Figure 10.17 shows the performance of the proposed electronic nonlinear compensator. Figure 10.17 shows that the proposed nonlinearity compensator improves Q by 1.2 dB at 3 dBm launch power. This improvement is significant in terms of sensitivity of the receiver. It was found that [31] there is only negligible performance degradation with a nonlinear processing rate of the baud rate.

10.5.3 Remarks

In this section, an electronic digital processor is proposed with the processing algorithm based on the analytical version of the inverse Volterra series for compensation of the nonlinear effects in single-mode optical fibers in transmission systems. That is the optical modulated signals under polarization multiplexed 16-QAM scheme are transmitted over noncompensating fiber links and received by the optical receiver and sampled by a real-time oscilloscope and stored in memory for off-line processing.

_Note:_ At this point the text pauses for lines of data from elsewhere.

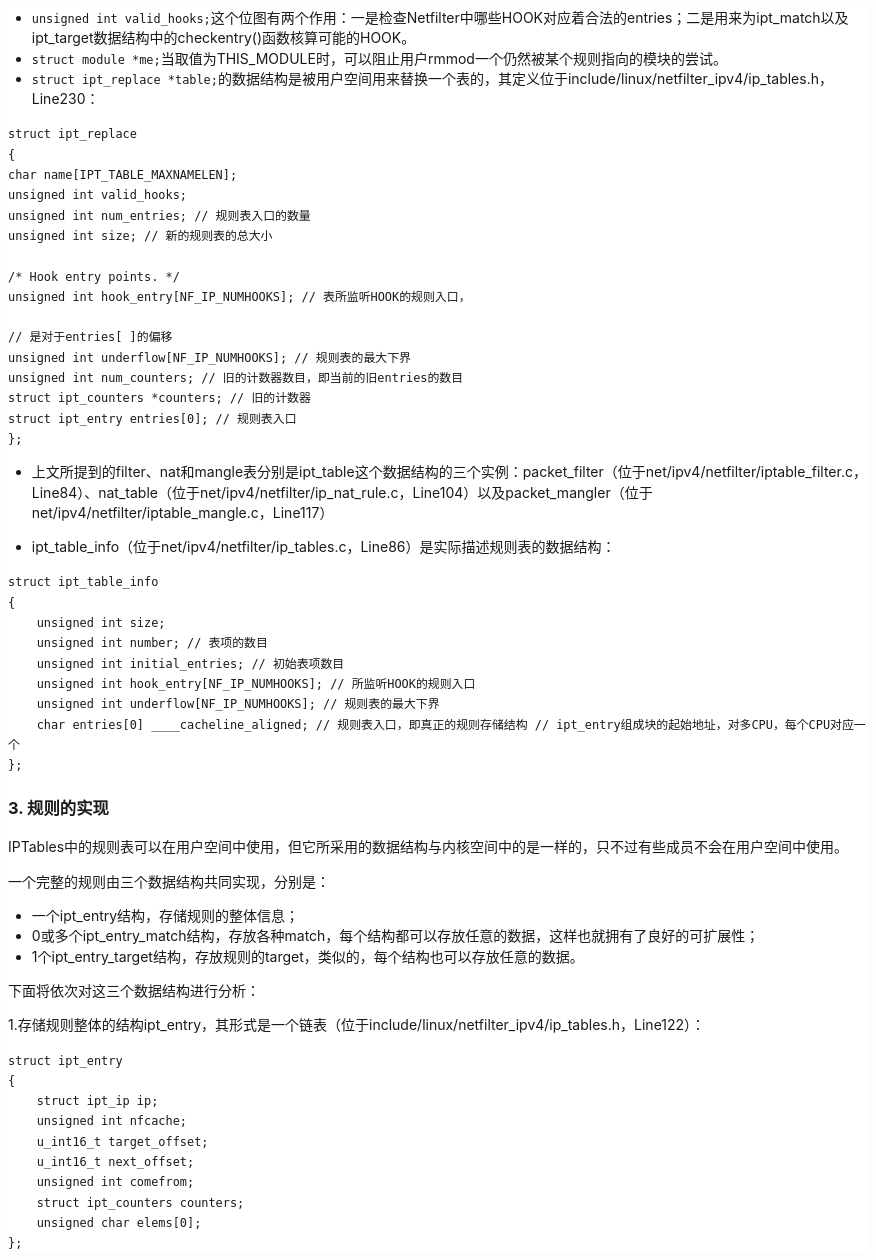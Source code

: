 - `unsigned int valid_hooks;`这个位图有两个作用：一是检查Netfilter中哪些HOOK对应着合法的entries；二是用来为ipt_match以及ipt_target数据结构中的checkentry()函数核算可能的HOOK。
- `struct module *me;`当取值为THIS_MODULE时，可以阻止用户rmmod一个仍然被某个规则指向的模块的尝试。
- `struct ipt_replace *table;`的数据结构是被用户空间用来替换一个表的，其定义位于include/linux/netfilter_ipv4/ip_tables.h，Line230：

```
struct ipt_replace
{
char name[IPT_TABLE_MAXNAMELEN];
unsigned int valid_hooks;
unsigned int num_entries; // 规则表入口的数量
unsigned int size; // 新的规则表的总大小

/* Hook entry points. */
unsigned int hook_entry[NF_IP_NUMHOOKS]; // 表所监听HOOK的规则入口，

// 是对于entries[ ]的偏移
unsigned int underflow[NF_IP_NUMHOOKS]; // 规则表的最大下界
unsigned int num_counters; // 旧的计数器数目，即当前的旧entries的数目
struct ipt_counters *counters; // 旧的计数器
struct ipt_entry entries[0]; // 规则表入口
};
```

- 上文所提到的filter、nat和mangle表分别是ipt_table这个数据结构的三个实例：packet_filter（位于net/ipv4/netfilter/iptable_filter.c，Line84）、nat_table（位于net/ipv4/netfilter/ip_nat_rule.c，Line104）以及packet_mangler（位于net/ipv4/netfilter/iptable_mangle.c，Line117）

- ipt_table_info（位于net/ipv4/netfilter/ip_tables.c，Line86）是实际描述规则表的数据结构：
```
struct ipt_table_info
{
    unsigned int size;
    unsigned int number; // 表项的数目
    unsigned int initial_entries; // 初始表项数目
    unsigned int hook_entry[NF_IP_NUMHOOKS]; // 所监听HOOK的规则入口
    unsigned int underflow[NF_IP_NUMHOOKS]; // 规则表的最大下界
    char entries[0] ____cacheline_aligned; // 规则表入口，即真正的规则存储结构 // ipt_entry组成块的起始地址，对多CPU，每个CPU对应一个
};
```

### 3. 规则的实现
IPTables中的规则表可以在用户空间中使用，但它所采用的数据结构与内核空间中的是一样的，只不过有些成员不会在用户空间中使用。

一个完整的规则由三个数据结构共同实现，分别是：
- 一个ipt_entry结构，存储规则的整体信息；
- 0或多个ipt_entry_match结构，存放各种match，每个结构都可以存放任意的数据，这样也就拥有了良好的可扩展性；
- 1个ipt_entry_target结构，存放规则的target，类似的，每个结构也可以存放任意的数据。

下面将依次对这三个数据结构进行分析：

1.存储规则整体的结构ipt_entry，其形式是一个链表（位于include/linux/netfilter_ipv4/ip_tables.h，Line122）：

```
struct ipt_entry
{
    struct ipt_ip ip;
    unsigned int nfcache;
    u_int16_t target_offset;
    u_int16_t next_offset;
    unsigned int comefrom;
    struct ipt_counters counters;
    unsigned char elems[0];
};
```
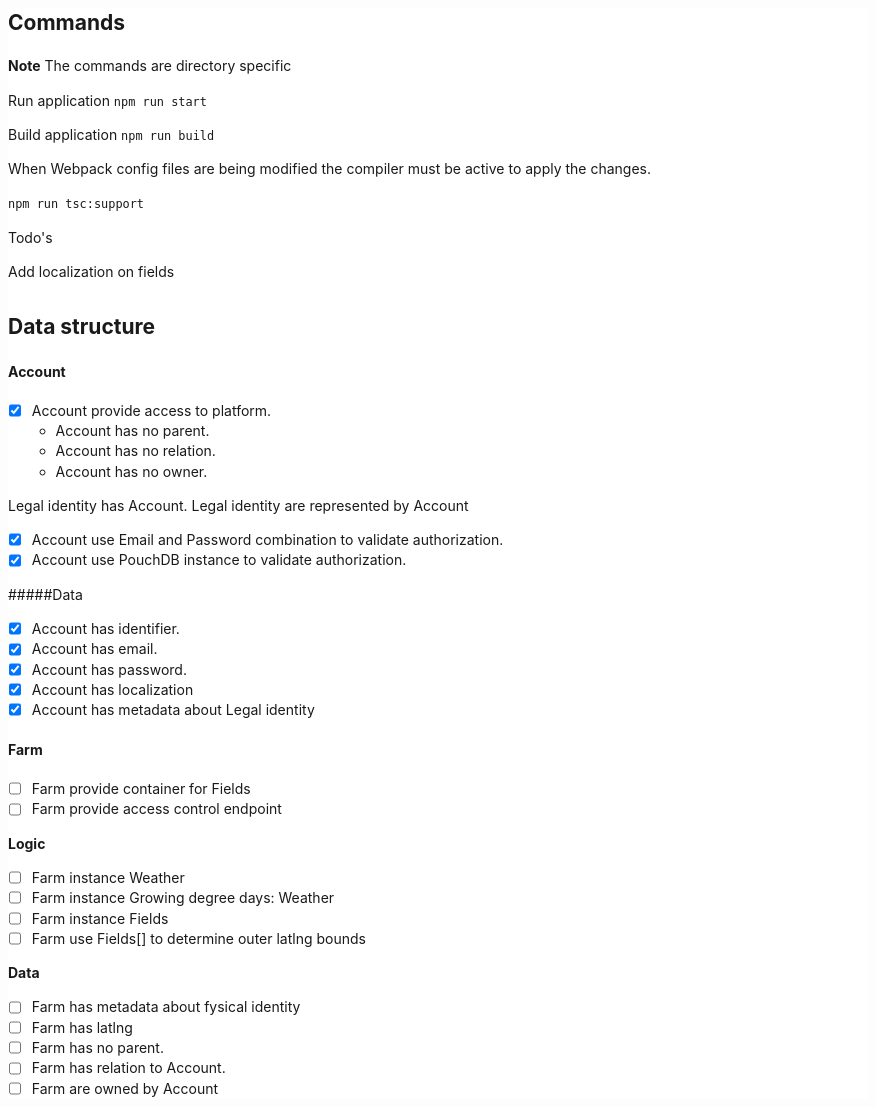## Commands

**Note**
The commands are directory specific

Run application
`npm run start`

Build application
`npm run build`

When Webpack config files are being modified the compiler must be active to apply the changes.

`npm run tsc:support`

Todo's

Add localization on fields

## Data structure

#### Account

- [x] Account provide access to platform.
  - Account has no parent.
  - Account has no relation.
  - Account has no owner.

Legal identity has Account.
Legal identity are represented by Account

- [x] Account use Email and Password combination to validate authorization.
- [x] Account use PouchDB instance to validate authorization.

#####Data

- [x] Account has identifier.
- [x] Account has email.
- [x] Account has password.
- [x] Account has localization
- [x] Account has metadata about Legal identity

#### Farm

- [ ] Farm provide container for Fields
- [ ] Farm provide access control endpoint

**Logic**

- [ ] Farm instance Weather
- [ ] Farm instance Growing degree days: Weather
- [ ] Farm instance Fields
- [ ] Farm use Fields[] to determine outer latlng bounds

**Data**

- [ ] Farm has metadata about fysical identity
- [ ] Farm has latlng
- [ ] Farm has no parent.
- [ ] Farm has relation to Account.
- [ ] Farm are owned by Account
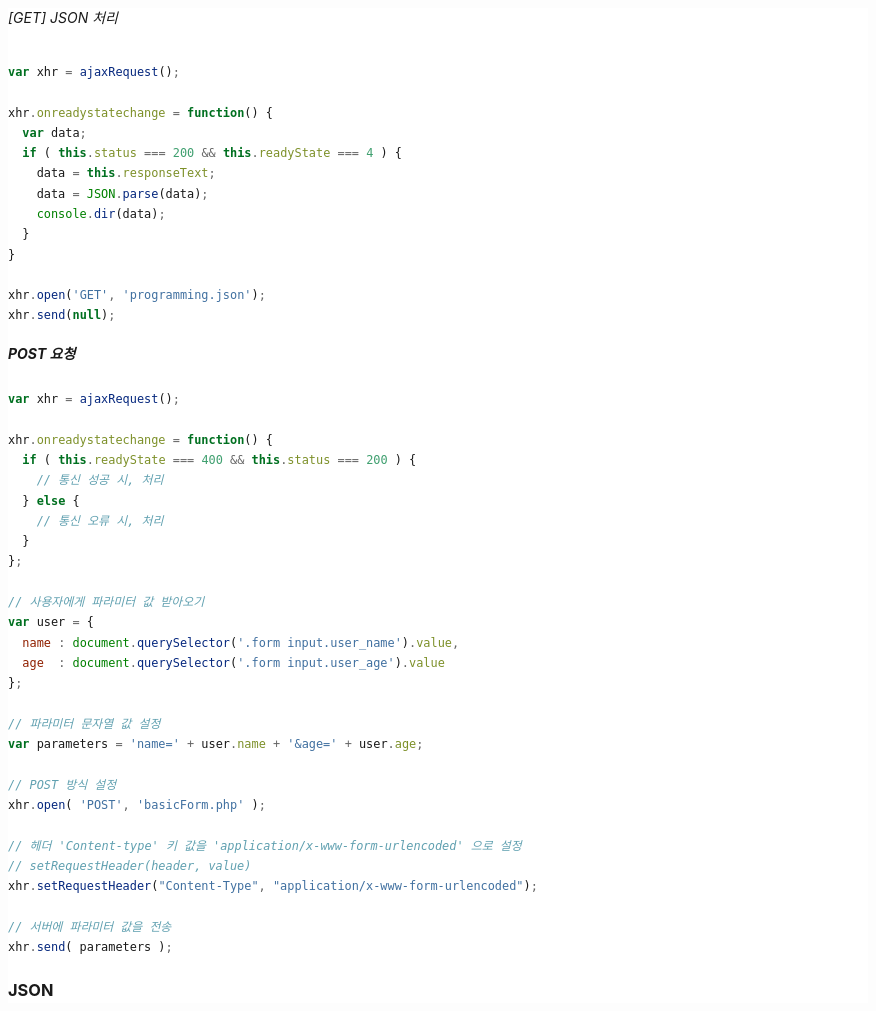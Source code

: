 ###### [GET] JSON 처리

```js
var xhr = ajaxRequest();

xhr.onreadystatechange = function() {
  var data;
  if ( this.status === 200 && this.readyState === 4 ) {
    data = this.responseText;
    data = JSON.parse(data);
    console.dir(data);
  }
}

xhr.open('GET', 'programming.json');
xhr.send(null);
```

##### POST 요청

```js
var xhr = ajaxRequest();

xhr.onreadystatechange = function() {
  if ( this.readyState === 400 && this.status === 200 ) {
    // 통신 성공 시, 처리
  } else {
    // 통신 오류 시, 처리
  }
};

// 사용자에게 파라미터 값 받아오기
var user = {
  name : document.querySelector('.form input.user_name').value,
  age  : document.querySelector('.form input.user_age').value
};

// 파라미터 문자열 값 설정
var parameters = 'name=' + user.name + '&age=' + user.age;

// POST 방식 설정
xhr.open( 'POST', 'basicForm.php' );

// 헤더 'Content-type' 키 값을 'application/x-www-form-urlencoded' 으로 설정
// setRequestHeader(header, value)
xhr.setRequestHeader("Content-Type", "application/x-www-form-urlencoded");

// 서버에 파라미터 값을 전송
xhr.send( parameters );
```


### JSON

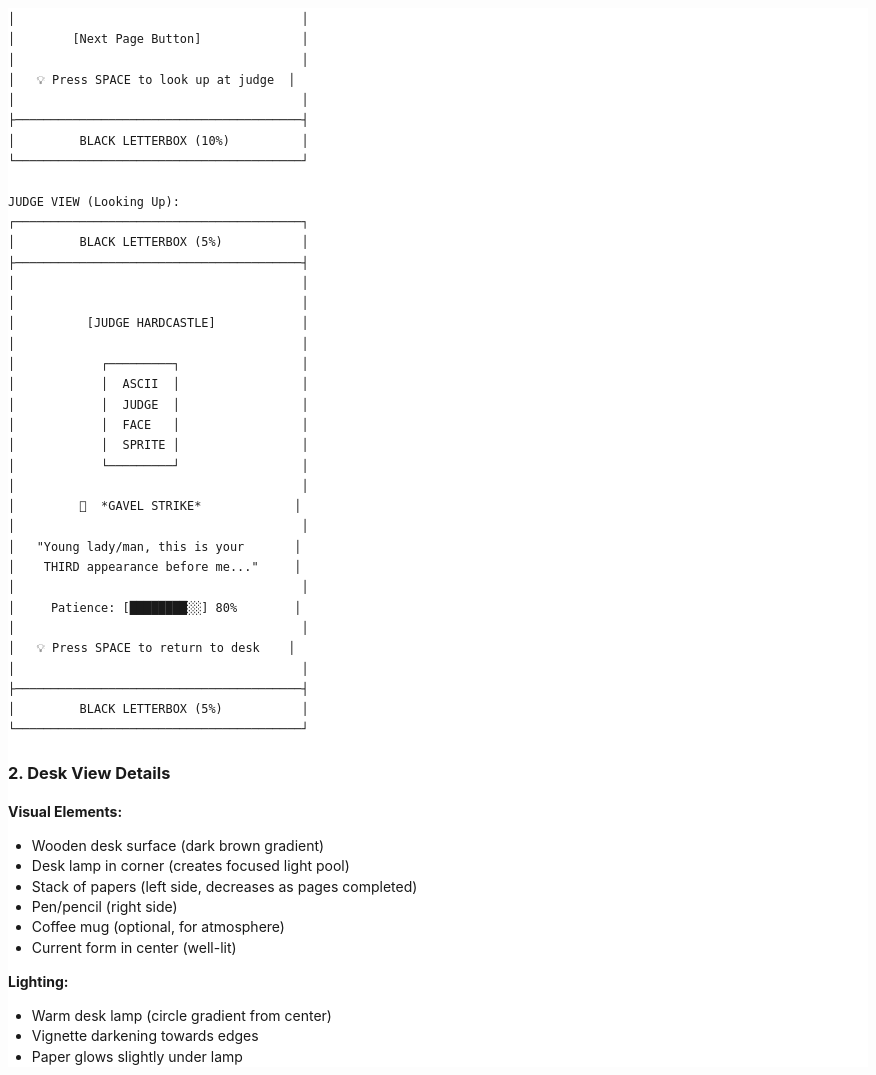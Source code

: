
 ```
│                                        │
│        [Next Page Button]              │
│                                        │
│   💡 Press SPACE to look up at judge  │
│                                        │
├────────────────────────────────────────┤
│         BLACK LETTERBOX (10%)          │
└────────────────────────────────────────┘

JUDGE VIEW (Looking Up):
┌────────────────────────────────────────┐
│         BLACK LETTERBOX (5%)           │
├────────────────────────────────────────┤
│                                        │
│                                        │
│          [JUDGE HARDCASTLE]            │
│                                        │
│            ┌─────────┐                 │
│            │  ASCII  │                 │
│            │  JUDGE  │                 │
│            │  FACE   │                 │
│            │  SPRITE │                 │
│            └─────────┘                 │
│                                        │
│         🔨  *GAVEL STRIKE*             │
│                                        │
│   "Young lady/man, this is your       │
│    THIRD appearance before me..."     │
│                                        │
│     Patience: [████████░░] 80%        │
│                                        │
│   💡 Press SPACE to return to desk    │
│                                        │
├────────────────────────────────────────┤
│         BLACK LETTERBOX (5%)           │
└────────────────────────────────────────┘
```

### 2. Desk View Details

**Visual Elements:**
- Wooden desk surface (dark brown gradient)
- Desk lamp in corner (creates focused light pool)
- Stack of papers (left side, decreases as pages completed)
- Pen/pencil (right side)
- Coffee mug (optional, for atmosphere)
- Current form in center (well-lit)

**Lighting:**
- Warm desk lamp (circle gradient from center)
- Vignette darkening towards edges
- Paper glows slightly under lamp

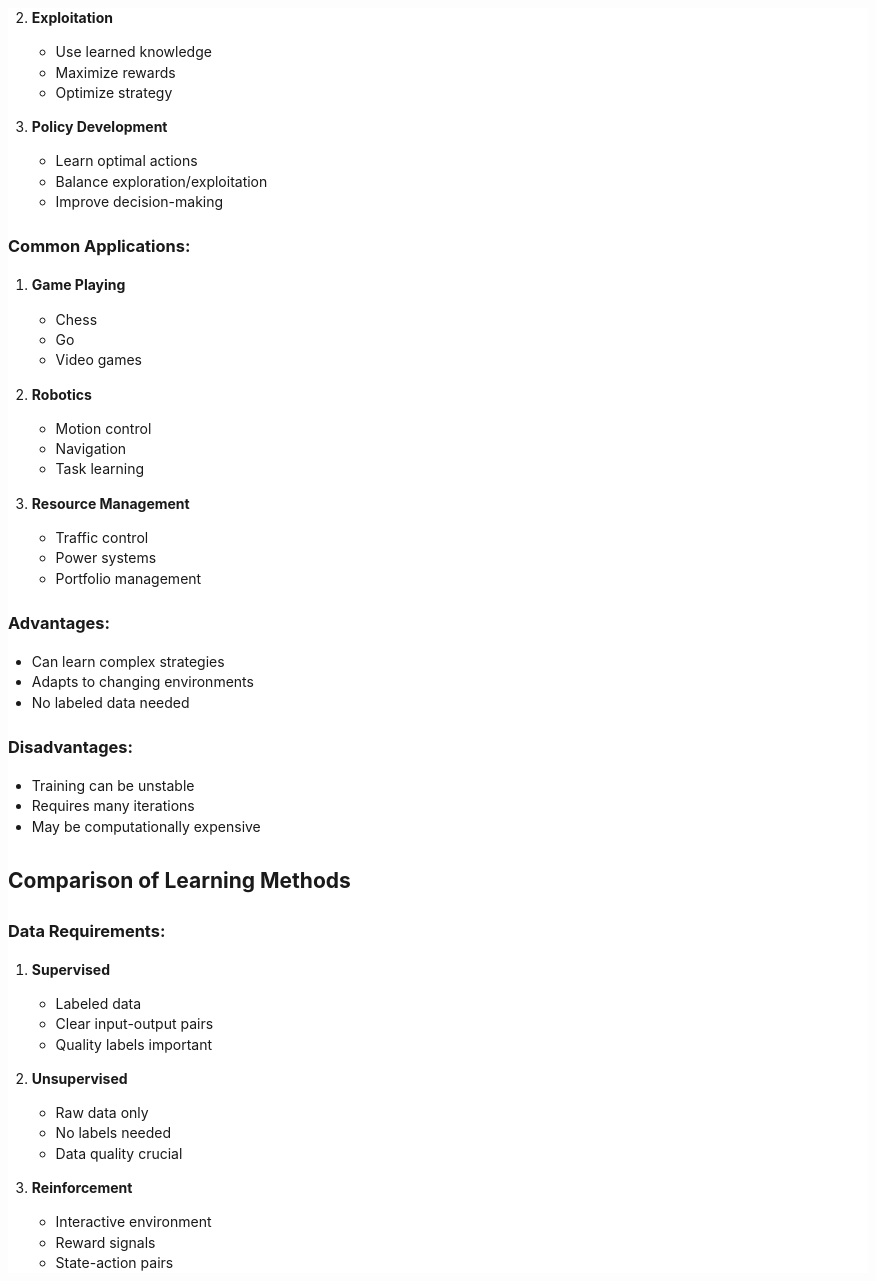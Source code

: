 2. **Exploitation**
   - Use learned knowledge
   - Maximize rewards
   - Optimize strategy

3. **Policy Development**
   - Learn optimal actions
   - Balance exploration/exploitation
   - Improve decision-making

### Common Applications:
1. **Game Playing**
   - Chess
   - Go
   - Video games

2. **Robotics**
   - Motion control
   - Navigation
   - Task learning

3. **Resource Management**
   - Traffic control
   - Power systems
   - Portfolio management

### Advantages:
- Can learn complex strategies
- Adapts to changing environments
- No labeled data needed

### Disadvantages:
- Training can be unstable
- Requires many iterations
- May be computationally expensive

## Comparison of Learning Methods

### Data Requirements:
1. **Supervised**
   - Labeled data
   - Clear input-output pairs
   - Quality labels important

2. **Unsupervised**
   - Raw data only
   - No labels needed
   - Data quality crucial

3. **Reinforcement**
   - Interactive environment
   - Reward signals
   - State-action pairs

The inverse of the Volterra transfer function of the fiber is derived from the nonlinear transfer function of the Volterra series of single-mode optical transmission lines. We showed that 1.2 dB Q improvement can be achieved with 256 Gb/s PDM-16QAM transmission over a fiber link of 1000 km without inline dispersion compensation and at 3 dBm launch power. The implementation complexity can be simplified with the reduction of the nonlinear processing rate. Negligible performance degradation with the sampling rate equals that of the baud rate for the nonlinearity compensation is also observed. When the high sampling rate ADC and compatible DSP integrated circuit (IC) are available, this algorithm would offer significant advantages in the real-time compensation of nonlinear propagation effects in the fiber transmission line. This electronic processing technique currently emerges as an advanced technology for enhancing the receiver sensitivity in association with a coherent detection method. The inverse Volterra transfer function is a nonlinear processing technique. The convergence of the inverse function must be further investigated to ensure that a solution is obtained within a finite time window.